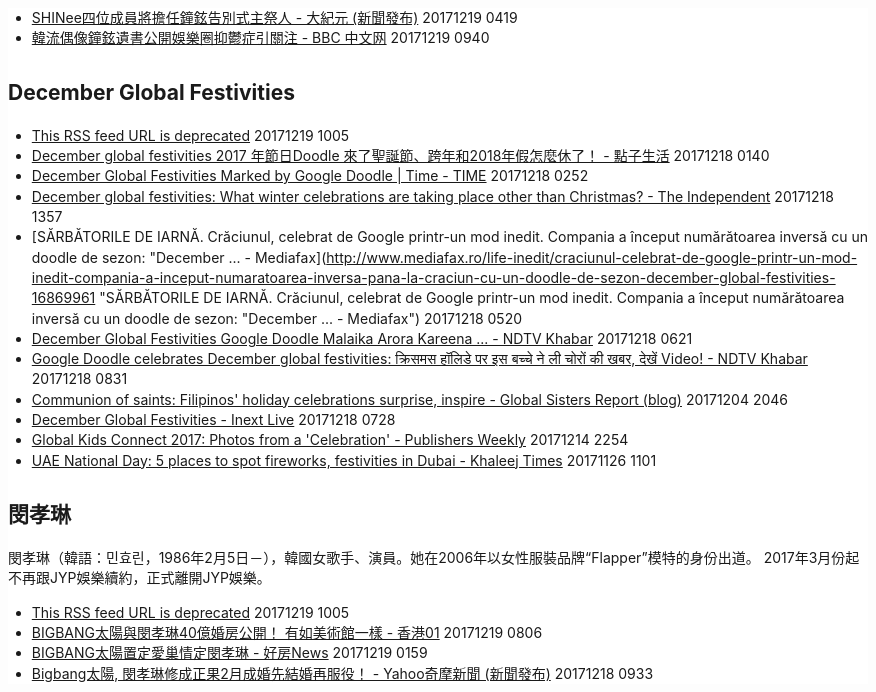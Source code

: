- [SHINee四位成員將擔任鐘鉉告別式主祭人 - 大紀元 (新聞發布)](http://www.epochtimes.com/b5/17/12/19/n9971100.htm "SHINee四位成員將擔任鐘鉉告別式主祭人 - 大紀元 (新聞發布)") 20171219 0419
- [韓流偶像鐘鉉遺書公開娛樂圈抑鬱症引關注 - BBC 中文网](http://www.bbc.com/zhongwen/trad/world-42409964 "韓流偶像鐘鉉遺書公開娛樂圈抑鬱症引關注 - BBC 中文网") 20171219 0940

## December Global Festivities


- [This RSS feed URL is deprecated](0 "This RSS feed URL is deprecated") 20171219 1005
- [December global festivities 2017 年節日Doodle 來了聖誕節、跨年和2018年假怎麼休了！ - 點子生活](https://www.saydigi.com/2017/12/google-doodle-2017-december-global-festivities.html "December global festivities 2017 年節日Doodle 來了聖誕節、跨年和2018年假怎麼休了！ - 點子生活") 20171218 0140
- [December Global Festivities Marked by Google Doodle | Time - TIME](http://time.com/5068291/december-global-festivities-google-doodle/ "December Global Festivities Marked by Google Doodle | Time - TIME") 20171218 0252
- [December global festivities: What winter celebrations are taking place other than Christmas? - The Independent](http://www.independent.co.uk/news/december-global-festivities-christmas-world-winter-celebrate-chanukah-ashura-bodhi-day-a8116611.html "December global festivities: What winter celebrations are taking place other than Christmas? - The Independent") 20171218 1357
- [SĂRBĂTORILE DE IARNĂ. Crăciunul, celebrat de Google printr-un mod inedit. Compania a început numărătoarea inversă cu un doodle de sezon: "December ... - Mediafax](http://www.mediafax.ro/life-inedit/craciunul-celebrat-de-google-printr-un-mod-inedit-compania-a-inceput-numaratoarea-inversa-pana-la-craciun-cu-un-doodle-de-sezon-december-global-festivities-16869961 "SĂRBĂTORILE DE IARNĂ. Crăciunul, celebrat de Google printr-un mod inedit. Compania a început numărătoarea inversă cu un doodle de sezon: "December ... - Mediafax") 20171218 0520
- [December Global Festivities Google Doodle Malaika Arora Kareena ... - NDTV Khabar](https://khabar.ndtv.com/news/bollywood/december-global-festivities-google-doodle-malaika-arora-kareena-kapoor-christmas-bash-1789101 "December Global Festivities Google Doodle Malaika Arora Kareena ... - NDTV Khabar") 20171218 0621
- [Google Doodle celebrates December global festivities: क्रिसमस हॉलिडे पर इस बच्चे ने ली चोरों की खबर, देखें Video! - NDTV Khabar](https://khabar.ndtv.com/news/hollywood/google-doodle-december-global-festivities-tis-the-season-penguins-movies-for-holiday-1789174 "Google Doodle celebrates December global festivities: क्रिसमस हॉलिडे पर इस बच्चे ने ली चोरों की खबर, देखें Video! - NDTV Khabar") 20171218 0831
- [Communion of saints: Filipinos' holiday celebrations surprise, inspire - Global Sisters Report (blog)](http://globalsistersreport.org/blog/gsr-today/spirituality-trends/communion-saints-filipinos-holiday-celebrations-surprise-inspire "Communion of saints: Filipinos' holiday celebrations surprise, inspire - Global Sisters Report (blog)") 20171204 2046
- [December Global Festivities - Inext Live](http://inextlive.jagran.com/search/december-global-festivities "December Global Festivities - Inext Live") 20171218 0728
- [Global Kids Connect 2017: Photos from a 'Celebration' - Publishers Weekly](https://www.publishersweekly.com/pw/by-topic/childrens/childrens-industry-news/article/75636-global-kids-connect-2017-photos-from-a-celebration.html "Global Kids Connect 2017: Photos from a 'Celebration' - Publishers Weekly") 20171214 2254
- [UAE National Day: 5 places to spot fireworks, festivities in Dubai - Khaleej Times](https://www.khaleejtimes.com/nation/dubai//uae-national-day-5-places-to-spot-fireworks-festivities-in-dubai "UAE National Day: 5 places to spot fireworks, festivities in Dubai - Khaleej Times") 20171126 1101

## 閔孝琳

閔孝琳（韓語：민효린，1986年2月5日－），韓國女歌手、演員。她在2006年以女性服裝品牌“Flapper”模特的身份出道。
2017年3月份起不再跟JYP娛樂續約，正式離開JYP娛樂。
- [This RSS feed URL is deprecated](0 "This RSS feed URL is deprecated") 20171219 1005
- [BIGBANG太陽與閔孝琳40億婚房公開！ 有如美術館一樣 - 香港01](https://www.hk01.com/%E9%9F%93%E8%BF%B7/142322/BIGBANG%E5%A4%AA%E9%99%BD%E8%88%87%E9%96%94%E5%AD%9D%E7%90%B340%E5%84%84%E5%A9%9A%E6%88%BF%E5%85%AC%E9%96%8B-%E6%9C%89%E5%A6%82%E7%BE%8E%E8%A1%93%E9%A4%A8%E4%B8%80%E6%A8%A3 "BIGBANG太陽與閔孝琳40億婚房公開！ 有如美術館一樣 - 香港01") 20171219 0806
- [BIGBANG太陽置定愛巢情定閔孝琳 - 好房News](https://news.housefun.com.tw/news/article/546058182571.html "BIGBANG太陽置定愛巢情定閔孝琳 - 好房News") 20171219 0159
- [Bigbang太陽, 閔孝琳修成正果2月成婚先結婚再服役！ - Yahoo奇摩新聞 (新聞發布)](https://tw.news.yahoo.com/bigbang%E5%A4%AA%E9%99%BD-%E9%96%94%E5%AD%9D%E7%90%B3%E4%BF%AE%E6%88%90%E6%AD%A3%E6%9E%9C2%E6%9C%88%E6%88%90%E5%A9%9A-%E5%85%88%E7%B5%90%E5%A9%9A%E5%86%8D%E6%9C%8D%E5%BD%B9-081700421.html "Bigbang太陽, 閔孝琳修成正果2月成婚先結婚再服役！ - Yahoo奇摩新聞 (新聞發布)") 20171218 0933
#####
> Assignment
With images omitted, output the data exactly as given.

> Expected answer
Source code

:- [SHINee四位成員將擔任鐘鉉告別式主祭人 - 大紀元 (新聞發布)](http://www.epochtimes.com/b5/17/12/19/n9971100.htm "SHINee四位成員將擔任鐘鉉告別式主祭人 - 大紀元 (新聞發布)") 20171219 0419
- [韓流偶像鐘鉉遺書公開娛樂圈抑鬱症引關注 - BBC 中文网](http://www.bbc.com/zhongwen/trad/world-42409964 "韓流偶像鐘鉉遺書公開娛樂圈抑鬱症引關注 - BBC 中文网") 20171219 0940

## December Global Festivities


- [This RSS feed URL is deprecated](0 "This RSS feed URL is deprecated") 20171219 1005
- [December global festivities 2017 年節日Doodle 來了聖誕節、跨年和2018年假怎麼休了！ - 點子生活](https://www.saydigi.com/2017/12/google-doodle-2017-december-global-festivities.html "December global festivities 2017 年節日Doodle 來了聖誕節、跨年和2018年假怎麼休了！ - 點子生活") 20171218 0140
- [December Global Festivities Marked by Google Doodle | Time - TIME](http://time.com/5068291/december-global-festivities-google-doodle/ "December Global Festivities Marked by Google Doodle | Time - TIME") 20171218 0252
- [December global festivities: What winter celebrations are taking place other than Christmas? - The Independent](http://www.independent.co.uk/news/december-global-festivities-christmas-world-winter-celebrate-chanukah-ashura-bodhi-day-a8116611.html "December global festivities: What winter celebrations are taking place other than Christmas? - The Independent") 20171218 1357
- [SĂRBĂTORILE DE IARNĂ. Crăciunul, celebrat de Google printr-un mod inedit. Compania a început numărătoarea inversă cu un doodle de sezon: "December ... - Mediafax](http://www.mediafax.ro/life-inedit/craciunul-celebrat-de-google-printr-un-mod-inedit-compania-a-inceput-numaratoarea-inversa-pana-la-craciun-cu-un-doodle-de-sezon-december-global-festivities-16869961 "SĂRBĂTORILE DE IARNĂ. Crăciunul, celebrat de Google printr-un mod inedit. Compania a început numărătoarea inversă cu un doodle de sezon: "December ... - Mediafax") 20171218 0520
- [December Global Festivities Google Doodle Malaika Arora Kareena ... - NDTV Khabar](https://khabar.ndtv.com/news/bollywood/december-global-festivities-google-doodle-malaika-arora-kareena-kapoor-christmas-bash-1789101 "December Global Festivities Google Doodle Malaika Arora Kareena ... - NDTV Khabar") 20171218 0621
- [Google Doodle celebrates December global festivities: क्रिसमस हॉलिडे पर इस बच्चे ने ली चोरों की खबर, देखें Video! - NDTV Khabar](https://khabar.ndtv.com/news/hollywood/google-doodle-december-global-festivities-tis-the-season-penguins-movies-for-holiday-1789174 "Google Doodle celebrates December global festivities: क्रिसमस हॉलिडे पर इस बच्चे ने ली चोरों की खबर, देखें Video! - NDTV Khabar") 20171218 0831
- [Communion of saints: Filipinos' holiday celebrations surprise, inspire - Global Sisters Report (blog)](http://globalsistersreport.org/blog/gsr-today/spirituality-trends/communion-saints-filipinos-holiday-celebrations-surprise-inspire "Communion of saints: Filipinos' holiday celebrations surprise, inspire - Global Sisters Report (blog)") 20171204 2046
- [December Global Festivities - Inext Live](http://inextlive.jagran.com/search/december-global-festivities "December Global Festivities - Inext Live") 20171218 0728
- [Global Kids Connect 2017: Photos from a 'Celebration' - Publishers Weekly](https://www.publishersweekly.com/pw/by-topic/childrens/childrens-industry-news/article/75636-global-kids-connect-2017-photos-from-a-celebration.html "Global Kids Connect 2017: Photos from a 'Celebration' - Publishers Weekly") 20171214 2254
- [UAE National Day: 5 places to spot fireworks, festivities in Dubai - Khaleej Times](https://www.khaleejtimes.com/nation/dubai//uae-national-day-5-places-to-spot-fireworks-festivities-in-dubai "UAE National Day: 5 places to spot fireworks, festivities in Dubai - Khaleej Times") 20171126 1101

## 閔孝琳

閔孝琳（韓語：민효린，1986年2月5日－），韓國女歌手、演員。她在2006年以女性服裝品牌“Flapper”模特的身份出道。
2017年3月份起不再跟JYP娛樂續約，正式離開JYP娛樂。
- [This RSS feed URL is deprecated](0 "This RSS feed URL is deprecated") 20171219 1005
- [BIGBANG太陽與閔孝琳40億婚房公開！ 有如美術館一樣 - 香港01](https://www.hk01.com/%E9%9F%93%E8%BF%B7/142322/BIGBANG%E5%A4%AA%E9%99%BD%E8%88%87%E9%96%94%E5%AD%9D%E7%90%B340%E5%84%84%E5%A9%9A%E6%88%BF%E5%85%AC%E9%96%8B-%E6%9C%89%E5%A6%82%E7%BE%8E%E8%A1%93%E9%A4%A8%E4%B8%80%E6%A8%A3 "BIGBANG太陽與閔孝琳40億婚房公開！ 有如美術館一樣 - 香港01") 20171219 0806
- [BIGBANG太陽置定愛巢情定閔孝琳 - 好房News](https://news.housefun.com.tw/news/article/546058182571.html "BIGBANG太陽置定愛巢情定閔孝琳 - 好房News") 20171219 0159
- [Bigbang太陽, 閔孝琳修成正果2月成婚先結婚再服役！ - Yahoo奇摩新聞 (新聞發布)](https://tw.news.yahoo.com/bigbang%E5%A4%AA%E9%99%BD-%E9%96%94%E5%AD%9D%E7%90%B3%E4%BF%AE%E6%88%90%E6%AD%A3%E6%9E%9C2%E6%9C%88%E6%88%90%E5%A9%9A-%E5%85%88%E7%B5%90%E5%A9%9A%E5%86%8D%E6%9C%8D%E5%BD%B9-081700421.html "Bigbang太陽, 閔孝琳修成正果2月成婚先結婚再服役！ - Yahoo奇摩新聞 (新聞發布)") 20171218 0933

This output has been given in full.